There are many questions raised in Two Orphan Vampires, but never to the film's detriment. Not knowing makes it all the more intriguing. And since the story is never about these mysteries, but the characters themselves, it's not a problem that they're never answered.

There is a sense of melancholy here. The film isn't just one thing. It has elements of horror, fantasy, and drama. While the title characters may do bad things, they are never outright villains, and you do feel bad for them in a sense.

The solemn and thoughtful atmosphere of Two Orphan Vampires is occasionally broken up with a smattering of humour, and it works great. One example is when Henriette and Louise are on the run, and decide they should kill themselves, and make a halfhearted attempt. It's handled so bizarrely and humorously. The movie's funniest scene is when they're about to kill the virtuous convent girl, and her reaction is so hilarious it actually spares her life!

The film runs at nearly two hours, and while it could have easily been trimmed down, it always breezes by. The only exception are some of the walking scenes. They dragged on, to the point that I totally zoned out, and when I refocused I was like 'Wait, is this still going on?'. On the opposite end of the scale, I was a little disappointed that the girls' trip to the city cemetery was so brief. They make out like it's going to be such a big event for them, but they don't do anything different from the other graveyard, and it's over before you know it.

Henriette and Louise are likeable and fun to watch. They range from sweet, to cheeky, and enigmatic. I enjoyed watching their adventures, and wished there were more.

Their guardian is a nice enough guy, and reasonably perceptive, but not enough to fully realise what's going on. This can be seen when he catches the girls reading. They lay it on thick, pretending their sight is miraculously returning, and isn't it wonderful, papa? And like a dope he completely buys into it. Although he probably wouldn't be fooled for much longer, hence why the girls want to kill him. But this action ultimately causes their downfall, as they are woefully unequipped to deal with the outside world.

Another amusing moment is when he thinks there's a prowler, and not only gets a gun out quickly, but fires it even quicker! It coulda been your daughters in the bushes, man!
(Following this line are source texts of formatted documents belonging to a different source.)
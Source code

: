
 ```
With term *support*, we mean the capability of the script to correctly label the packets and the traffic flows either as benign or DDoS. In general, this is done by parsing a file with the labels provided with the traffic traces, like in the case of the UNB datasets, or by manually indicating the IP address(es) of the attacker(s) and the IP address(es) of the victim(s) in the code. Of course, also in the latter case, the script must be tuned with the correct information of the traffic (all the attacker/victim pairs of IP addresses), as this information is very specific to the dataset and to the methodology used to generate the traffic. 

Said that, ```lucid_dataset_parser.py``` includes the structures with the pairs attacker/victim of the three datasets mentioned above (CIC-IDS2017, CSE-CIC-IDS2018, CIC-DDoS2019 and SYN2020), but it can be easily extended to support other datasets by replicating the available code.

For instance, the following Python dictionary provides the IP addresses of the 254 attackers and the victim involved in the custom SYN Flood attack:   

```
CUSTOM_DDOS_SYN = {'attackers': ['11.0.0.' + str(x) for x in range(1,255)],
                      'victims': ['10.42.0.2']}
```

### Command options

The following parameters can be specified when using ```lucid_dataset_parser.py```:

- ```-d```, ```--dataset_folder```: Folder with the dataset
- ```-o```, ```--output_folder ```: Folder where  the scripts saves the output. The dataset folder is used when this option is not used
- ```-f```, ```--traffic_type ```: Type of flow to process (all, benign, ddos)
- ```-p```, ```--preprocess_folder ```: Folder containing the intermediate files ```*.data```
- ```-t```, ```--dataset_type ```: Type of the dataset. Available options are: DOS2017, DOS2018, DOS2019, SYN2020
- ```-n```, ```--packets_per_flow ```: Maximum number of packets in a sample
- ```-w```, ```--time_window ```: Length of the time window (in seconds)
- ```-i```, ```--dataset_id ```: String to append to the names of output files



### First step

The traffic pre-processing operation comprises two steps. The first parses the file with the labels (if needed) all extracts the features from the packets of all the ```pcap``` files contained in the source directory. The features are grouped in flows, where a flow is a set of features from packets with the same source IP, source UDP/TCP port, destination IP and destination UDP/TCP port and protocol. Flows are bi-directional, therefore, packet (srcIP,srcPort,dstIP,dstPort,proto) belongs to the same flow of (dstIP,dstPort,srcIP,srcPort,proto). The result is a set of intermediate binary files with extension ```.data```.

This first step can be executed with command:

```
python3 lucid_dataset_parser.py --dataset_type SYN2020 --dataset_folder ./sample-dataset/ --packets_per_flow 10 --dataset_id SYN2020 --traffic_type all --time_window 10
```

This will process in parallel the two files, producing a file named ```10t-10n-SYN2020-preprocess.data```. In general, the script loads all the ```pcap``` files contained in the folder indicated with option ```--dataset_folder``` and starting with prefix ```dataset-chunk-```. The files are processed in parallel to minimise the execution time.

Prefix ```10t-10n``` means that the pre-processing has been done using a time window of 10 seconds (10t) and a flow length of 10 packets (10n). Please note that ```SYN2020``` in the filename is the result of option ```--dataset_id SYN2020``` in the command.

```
The supporting cast comprises of the various Parisian(?) bystanders. One of the funnier moments was when two gravediggers spot the girls running around clearly able to see now, and get angry at the two fakes. They give chase, and a random couple making out/necking in the cemetery witness, leading the girl to conclude the men are perverts, and instructs her boyfriend to sort them out. Unfortunately for her this results in her becoming lunch. I guess gratitude is dead. If you can't trust vampire orphans, who can you trust?

The people of the night are an interesting bunch, and help break up the other encounters well. I liked the scene with the mature vampire (The Lady of Midnight), although I seriously question her dress sense! She's supposed to be this mysterious figure in a film with a solemn and classical atmosphere, yet she's dressed in bright purple spandex!

A warning for animal lovers, there is a scene where a canine character dies, but don't worry too much about it. The scene is so unintentionally adorable! When the two actresses lean down to 'bite' his neck, it looks like they're giving him kisses. It's sweet! There is a more gruesome shot later, but this is tempered by the dog clearly still breathing. A goof for sure, but one we can be grateful for.

The performances here are all good. Cheesy sometimes, but nothing to complain about. The two leads, Alexandra Pic and Isabelle Teboul, are fantastic! Newcomers to acting, they were cast for the role when Rollin answered an ad in a newspaper. They were looking for a fun adventure, and they certainly got it! In small roles are Brigitte Lahaie and Sandrine Thoquet. The former's performance feels small, like an afterthought, while he latter is brief yet funny. Crewmember Veronique Djaouti is interesting as the Lady of Midnight, even creating her costume for the part.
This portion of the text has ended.